Le renvoi de Martin Noyer de sa chargede mandeur témoigne de l’ambivalence des symboles religieux, auxquels on ne peut attribuer un seul sens dans une société pluraliste. Si les catholiques de l’époque voyaient les processions comme le fruit d’une tradition civique, les protestants les considéraient comme une fête intrinsèquement catholique qui n’avait donc plus sa place dans l’espace public. De la procession à l’affichage d’un crucifix dans une institution politique, le coeur du débat demeure le même : est-il possible pour une collectivité de s’affranchir de ses racines religieuses sans avoir l’impression de perdre une partie de son identité ? Si oui, selon quelles conditions ?
Instrumentalisation de la loi
L’histoire de Martin Noyer est également révélatrice de la manière dont les autorités catholiques locales parviennent à se conformer au nouveau cadre imposé par l’édit d’Amboise sans pour autant renoncer à leur volonté de limiter les droits accordés aux protestants. L’argument religieux est ainsi évacué au maximum des débats au profit de stratégies légalistes qui instrumentalisent la politique de pacification pour lui faire servir des buts contraires à son objectif.
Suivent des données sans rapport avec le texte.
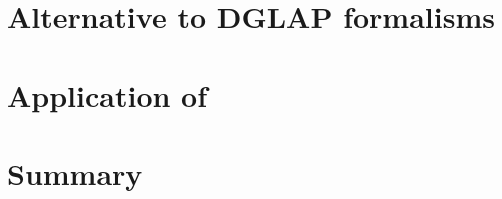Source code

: \section{Alternative to DGLAP formalisms}
\label{sec:alternative}

\section{Application of \fitter}
\label{sec:examples}



\section{Summary}
\label{sec:outlook}





%
%

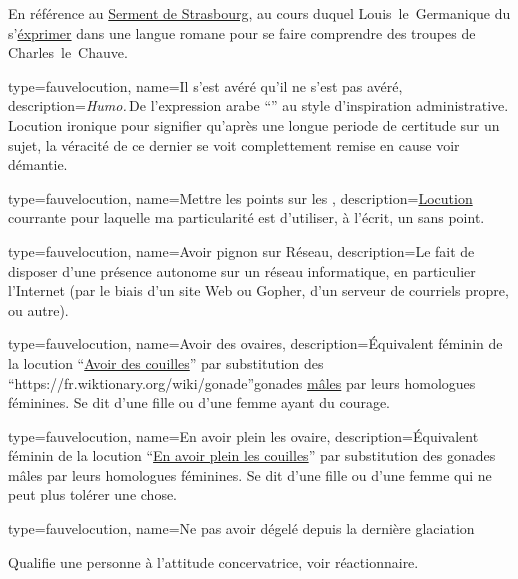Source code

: {{{  En référence au \href{https://fr.wikipedia.org/wiki/Serments\_de\_Strasbourg}{Serment de Strasbourg}, au cours duquel Louis~le~Germanique du s’\href{https://fr.wikipedia.org/wiki/Serments\_de\_Strasbourg\#Le\_serment\_de\_Louis\_et\_des\_troupes\_de\_Charles\_en\_langue\_romane}{éxprimer} dans une langue romane pour se faire comprendre des troupes de Charles~le~Chauve.
}

{
  type=fauvelocution,
    name={Il s’est avéré qu’il ne s’est pas avéré},
    description={\emph{Humo.}\,De l’expression arabe \enquote{} au style d’inspiration administrative. Locution ironique pour signifier qu’après une longue periode de certitude sur un sujet, la véracité de ce dernier se voit complettement remise en cause voir démantie.}
}

{
  type=fauvelocution,
    name={Mettre les points sur les },
    description={\href{https://fr.wiktionary.org/wiki/mettre\_les\_points\_sur\_les\_i}{Locution} courrante pour laquelle ma particularité est d’utiliser, à l’écrit, un \href{https://fr.wikipedia.org/wiki/I\_sans\_point}{} sans point.}
    }

{
  type=fauvelocution,
    name={Avoir pignon sur Réseau},
    description={Le fait de disposer d’une présence autonome sur un réseau informatique, en particulier l’Internet (par le biais d’un site Web ou Gopher, d’un serveur de courriels propre, ou autre).}
}

{
  type=fauvelocution,
    name={Avoir des ovaires},
    description={Équivalent féminin de la locution \enquote{\href{https://fr.wiktionary.org/wiki/avoir\_des\_couilles}{Avoir des couilles}} par substitution des \enquote{https://fr.wiktionary.org/wiki/gonade}{gonades} \href{https://fr.wiktionary.org/wiki/testicule}{mâles} par leurs homologues féminines. Se dit d’une fille ou d’une femme ayant du courage.}
}

{
  type=fauvelocution,
    name={En avoir plein les ovaire},
    description={Équivalent féminin de la locution \enquote{\href{https://fr.wiktionary.org/wiki/en\_avoir\_plein\_les\_couilles}{En avoir plein les couilles}} par substitution des gonades mâles par leurs homologues féminines. Se dit d’une fille ou d’une femme qui ne peut plus tolérer une chose.}
}

{
  type=fauvelocution,
    name={Ne pas avoir dégelé depuis la dernière glaciation}
}
{
  Qualifie une personne à l’attitude concervatrice, voir réactionnaire.

}}}
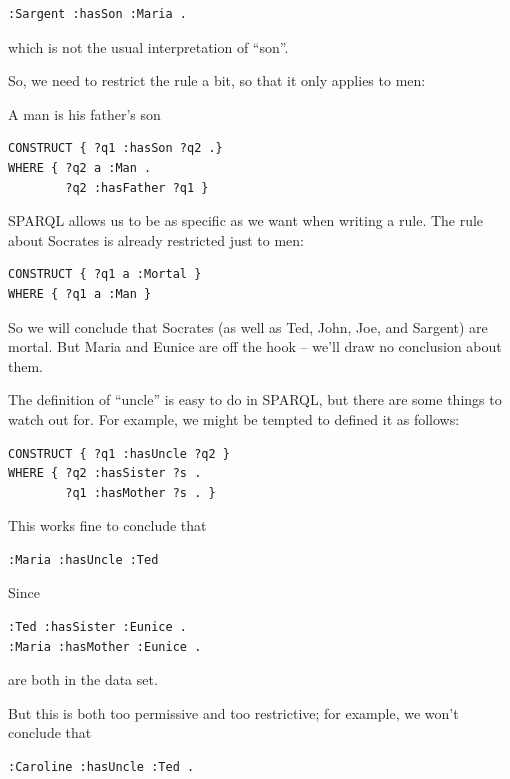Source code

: \begin{lstlisting}
:Sargent :hasSon :Maria .
\end{lstlisting}

which is not the usual interpretation of ``son''.

So, we need to restrict the rule a bit, so that it only applies to men:

\begin{query}A man is his father's son\end{query}
\begin{lstlisting}
CONSTRUCT { ?q1 :hasSon ?q2 .}
WHERE { ?q2 a :Man .
        ?q2 :hasFather ?q1 }
\end{lstlisting} 


SPARQL allows us to be as specific as we want when writing a rule. The
rule about Socrates is already restricted just to men:

\begin{lstlisting}
CONSTRUCT { ?q1 a :Mortal }
WHERE { ?q1 a :Man }
\end{lstlisting}

So we will conclude that Socrates (as well as Ted, John, Joe, and
Sargent) are mortal. But Maria and 
Eunice are off the hook -- we'll draw no conclusion about them.

The definition of ``uncle'' is easy to do in SPARQL, but there are some 
things to watch out for.  For example, we might be tempted to defined it as follows: 

\begin{lstlisting}
CONSTRUCT { ?q1 :hasUncle ?q2 }
WHERE { ?q2 :hasSister ?s .
        ?q1 :hasMother ?s . }
\end{lstlisting}

This works fine to conclude that

\begin{lstlisting}
:Maria :hasUncle :Ted 
\end{lstlisting}

Since

\begin{lstlisting}
:Ted :hasSister :Eunice .
:Maria :hasMother :Eunice .
\end{lstlisting}

are both in the data set. 

But this is both too permissive and too restrictive; for example, we
won't conclude that

\begin{lstlisting}
:Caroline :hasUncle :Ted .
\end{lstlisting}

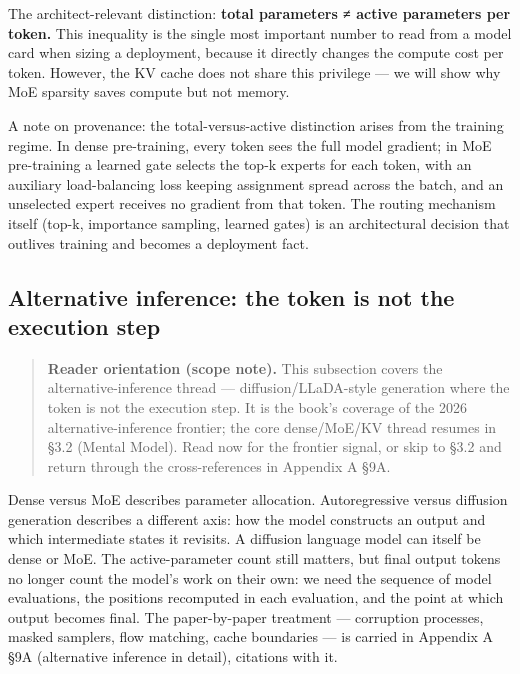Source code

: The architect-relevant distinction: \textbf{total parameters ≠ active
parameters per token.} This inequality is the single most important
number to read from a model card when sizing a deployment, because it
directly changes the compute cost per token. However, the KV cache does
not share this privilege --- we will show why MoE sparsity saves compute
but not memory.

A note on provenance: the total-versus-active distinction arises from
the training regime. In dense pre-training, every token sees the full
model gradient; in MoE pre-training a learned gate selects the top-k
experts for each token, with an auxiliary load-balancing loss keeping
assignment spread across the batch, and an unselected expert receives no
gradient from that token. The routing mechanism itself (top-k,
importance sampling, learned gates) is an architectural decision that
outlives training and becomes a deployment fact.

\subsection{Alternative inference: the token is not the execution
step}\label{alternative-inference-the-token-is-not-the-execution-step}

\begin{quote}
\textbf{Reader orientation (scope note).} This subsection covers the
alternative-inference thread --- diffusion/LLaDA-style generation where
the token is not the execution step. It is the book's coverage of the
2026 alternative-inference frontier; the core dense/MoE/KV thread
resumes in §3.2 (Mental Model). Read now for the frontier signal, or
skip to §3.2 and return through the cross-references in Appendix A §9A.
\end{quote}

Dense versus MoE describes parameter allocation. Autoregressive versus
diffusion generation describes a different axis: how the model
constructs an output and which intermediate states it revisits. A
diffusion language model can itself be dense or MoE. The
active-parameter count still matters, but final output tokens no longer
count the model's work on their own: we need the sequence of model
evaluations, the positions recomputed in each evaluation, and the point
at which output becomes final. The paper-by-paper treatment ---
corruption processes, masked samplers, flow matching, cache boundaries
--- is carried in Appendix A §9A (alternative inference in detail),
citations with it.

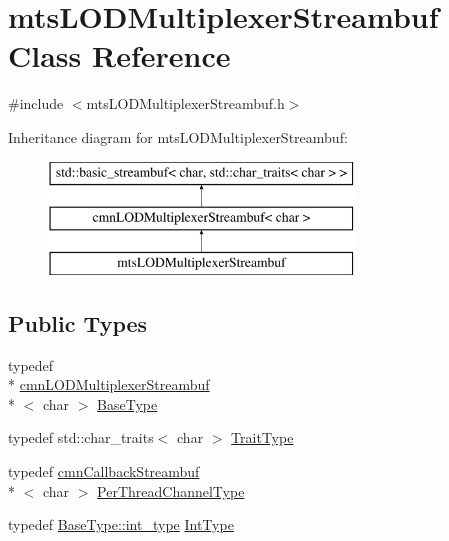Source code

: \hypertarget{classmts_l_o_d_multiplexer_streambuf}{\section{mts\-L\-O\-D\-Multiplexer\-Streambuf Class Reference}
\label{classmts_l_o_d_multiplexer_streambuf}
}


{\ttfamily \#include $<$mts\-L\-O\-D\-Multiplexer\-Streambuf.\-h$>$}

Inheritance diagram for mts\-L\-O\-D\-Multiplexer\-Streambuf\-:\begin{figure}[H]
\begin{center}
\leavevmode
\includegraphics[height=3.000000cm]{d3/dd6/classmts_l_o_d_multiplexer_streambuf}
\end{center}
\end{figure}
\subsection*{Public Types}
\begin{DoxyCompactItemize}
\item 
typedef \\*
\hyperlink{classcmn_l_o_d_multiplexer_streambuf}{cmn\-L\-O\-D\-Multiplexer\-Streambuf}\\*
$<$ char $>$ \hyperlink{classmts_l_o_d_multiplexer_streambuf_a61c8f5498c012321fdc38e97a43393a2}{Base\-Type}
\item 
typedef std\-::char\-\_\-traits$<$ char $>$ \hyperlink{classmts_l_o_d_multiplexer_streambuf_aad2a9ad3c0067d2f8cde938845daa252}{Trait\-Type}
\item 
typedef \hyperlink{classcmn_callback_streambuf}{cmn\-Callback\-Streambuf}\\*
$<$ char $>$ \hyperlink{classmts_l_o_d_multiplexer_streambuf_a945f4bdc4f4a79290018377ae3de68e9}{Per\-Thread\-Channel\-Type}
\item 
typedef \hyperlink{classcmn_l_o_d_multiplexer_streambuf_a8d1eadc5cf72b594aa2c2fef6401fe47}{Base\-Type\-::int\-\_\-type} \hyperlink{classmts_l_o_d_multiplexer_streambuf_a21823525be07ef7a8c1c3b053f3fedf2}{Int\-Type}
\end{DoxyCompactItemize}
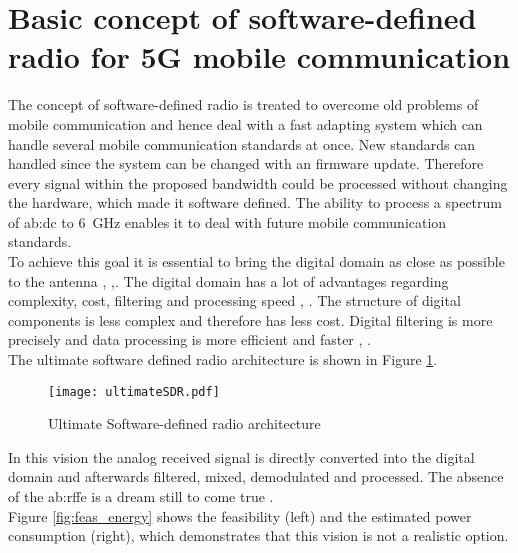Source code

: \section{Basic concept of software-defined radio for 5G mobile communication}
The concept of software-defined radio is treated to overcome old problems of mobile communication and hence deal with a fast adapting system which can handle several mobile communication standards at once. %
New standards can handled since the system can be changed with an firmware update. 
Therefore every signal within the proposed bandwidth could be processed without changing the hardware, which made it software defined.
The ability to process a spectrum of \gls{ab:dc} to \SI{6}{\giga \hertz} enables it to deal with future mobile communication standards.\\
To achieve this goal it is essential to bring the digital domain as close as possible to the antenna \cite{RivetDevalBegueretJ.-B.2007}, \cite{DevalRivetVeyracEtAl2013},\cite{RivetDevalJ.-B.EtAl2010}.
The digital domain has a lot of advantages regarding complexity, cost, filtering and processing speed \cite{Grossman2005}, \cite{Maroldt2010}.
The structure of digital components is less complex and therefore has less cost.
Digital filtering is more precisely and data processing is more efficient and faster \cite{Chamberlain2015}, \cite{LiRaghunathanJha2009}.\\
The ultimate software defined radio architecture is shown in Figure \ref{fig:ultimateSDR}.

\begin{figure}[ht]
	\centering
  \texttt{[image: ultimateSDR.pdf]}
	\caption{Ultimate Software-defined radio architecture \cite{DevalRivetVeyracEtAl2013}}
	\label{fig:ultimateSDR}
\end{figure}

In this vision the analog received signal is directly converted into the digital domain and afterwards filtered, mixed, demodulated and processed.
The absence of the \gls{ab:rffe} is a dream still to come true \cite{RivetDevalJ.-B.EtAl2010}.\\
Figure \ref{fig:feas_energy} shows the feasibility (left) and the estimated power consumption (right), which demonstrates that this vision is not a realistic option.

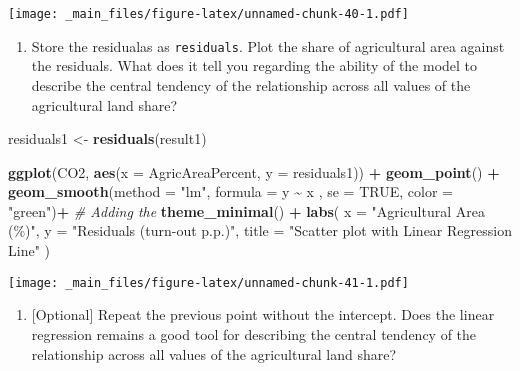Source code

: \documentclass[
]{book}
\newenvironment{Shaded}{\begin{snugshade}}{\end{snugshade}}
\newcommand{\AttributeTok}[1]{\textcolor[rgb]{0.13,0.29,0.53}{#1}}
\newcommand{\CommentTok}[1]{\textcolor[rgb]{0.56,0.35,0.01}{\textit{#1}}}
\newcommand{\ConstantTok}[1]{\textcolor[rgb]{0.56,0.35,0.01}{#1}}
\newcommand{\FunctionTok}[1]{\textcolor[rgb]{0.13,0.29,0.53}{\textbf{#1}}}
\newcommand{\NormalTok}[1]{#1}
\newcommand{\OtherTok}[1]{\textcolor[rgb]{0.56,0.35,0.01}{#1}}
\newcommand{\SpecialCharTok}[1]{\textcolor[rgb]{0.81,0.36,0.00}{\textbf{#1}}}
\newcommand{\StringTok}[1]{\textcolor[rgb]{0.31,0.60,0.02}{#1}}
\providecommand{\tightlist}{%
  \setlength{\itemsep}{0pt}\setlength{\parskip}{0pt}}
\begin{document}
\texttt{[image: \_main\_files/figure-latex/unnamed-chunk-40-1.pdf]}

\begin{enumerate}
\def\labelenumi{\roman{enumi}.}
\tightlist
\item
  Store the residualas as \texttt{residuals}. Plot the share of agricultural area against the residuals. What does it tell you regarding the ability of the model to describe the central tendency of the relationship across all values of the agricultural land share?
\end{enumerate}

\begin{Shaded}
\begin{Highlighting}[]
\NormalTok{residuals1 }\OtherTok{\textless{}{-}} \FunctionTok{residuals}\NormalTok{(result1)}

\FunctionTok{ggplot}\NormalTok{(CO2, }\FunctionTok{aes}\NormalTok{(}\AttributeTok{x =}\NormalTok{ AgricAreaPercent, }\AttributeTok{y =}\NormalTok{ residuals1)) }\SpecialCharTok{+}
  \FunctionTok{geom\_point}\NormalTok{() }\SpecialCharTok{+}
  \FunctionTok{geom\_smooth}\NormalTok{(}\AttributeTok{method =} \StringTok{"lm"}\NormalTok{, }\AttributeTok{formula =}\NormalTok{ y }\SpecialCharTok{\textasciitilde{}}\NormalTok{ x , }\AttributeTok{se =} \ConstantTok{TRUE}\NormalTok{, }\AttributeTok{color =} \StringTok{"green"}\NormalTok{)}\SpecialCharTok{+}  \CommentTok{\# Adding the}
  \FunctionTok{theme\_minimal}\NormalTok{() }\SpecialCharTok{+}
  \FunctionTok{labs}\NormalTok{(}
    \AttributeTok{x =} \StringTok{"Agricultural Area (\%)"}\NormalTok{,}
    \AttributeTok{y =} \StringTok{"Residuals (turn{-}out p.p.)"}\NormalTok{,}
    \AttributeTok{title =} \StringTok{"Scatter plot with Linear Regression Line"}
\NormalTok{  )}
\end{Highlighting}
\end{Shaded}

\texttt{[image: \_main\_files/figure-latex/unnamed-chunk-41-1.pdf]}

\begin{enumerate}
\def\labelenumi{\roman{enumi}.}
\tightlist
\item
  {[}Optional{]} Repeat the previous point without the intercept. Does the linear regression remains a good tool for describing the central tendency of the relationship across all values of the agricultural land share?
\end{enumerate}
\end{document}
Cette adaptation à l’édit explique ainsi pourquoi les conseillers catholiques prennent bien soin d’éviter l’argument confessionnel pour justifier le renvoi de Martin Noyer. Ils l’éviteront de la même façon lorsqu’ils refuseront de rembourser les emprunts faits par les conseillers protestants au nom du corps de ville, lorsqu’ils forceront la fermeture des boucheries pendant le carême ou lorsqu’ils céderont le collège civil de Lyon aux Jésuites, ordre religieux farouchement opposé aux protestants.
Contrairement à leurs paroles, les gestes posés par les conseillers catholiques laissent peu de doute sur leurvolonté d’exclure les protestants de la Ville et de ses institutions. L’édit d’Amboise permet certes l’évacuation apparente du religieux de la sphère politique, mais on assiste dans les faits à un refus net de tolérer la présence d’une autre confession, refus qui verra son apogée avec l’éclatement d’un nouveau conflit en 1567.
Dès l’époque des guerres de religion, la loi et les politiques de pacification ont ainsi pu être détournées de leurs objectifs pour servir des intérêts contraires. En dépit de la volonté royale d’apaisement, ceux qui s’opposaient à la reconnaissance d’une minorité religieuse n’hésitèrent pas à exploiter au maximum la marge de manoeuvre dont ils disposaient pour limiter la portée et l’efficacité de l’édit d’Amboise.
À celles et ceux qui croient que l’adoption de la loi sur la laïcité permettra de régler une fois pour toutes la question des accommodements religieux et du vivre-ensemble, l’exemple lyonnais témoigne donc des limites inhérentes à un texte législatif. Ce dernier fournit certes un cadre indispensable, mais le succès de son implantation dépendra surtout du jugement des personnes chargées de son application et des recours offerts à celles et ceux qui pourraient faire les frais d’une lecture détournée de la loi.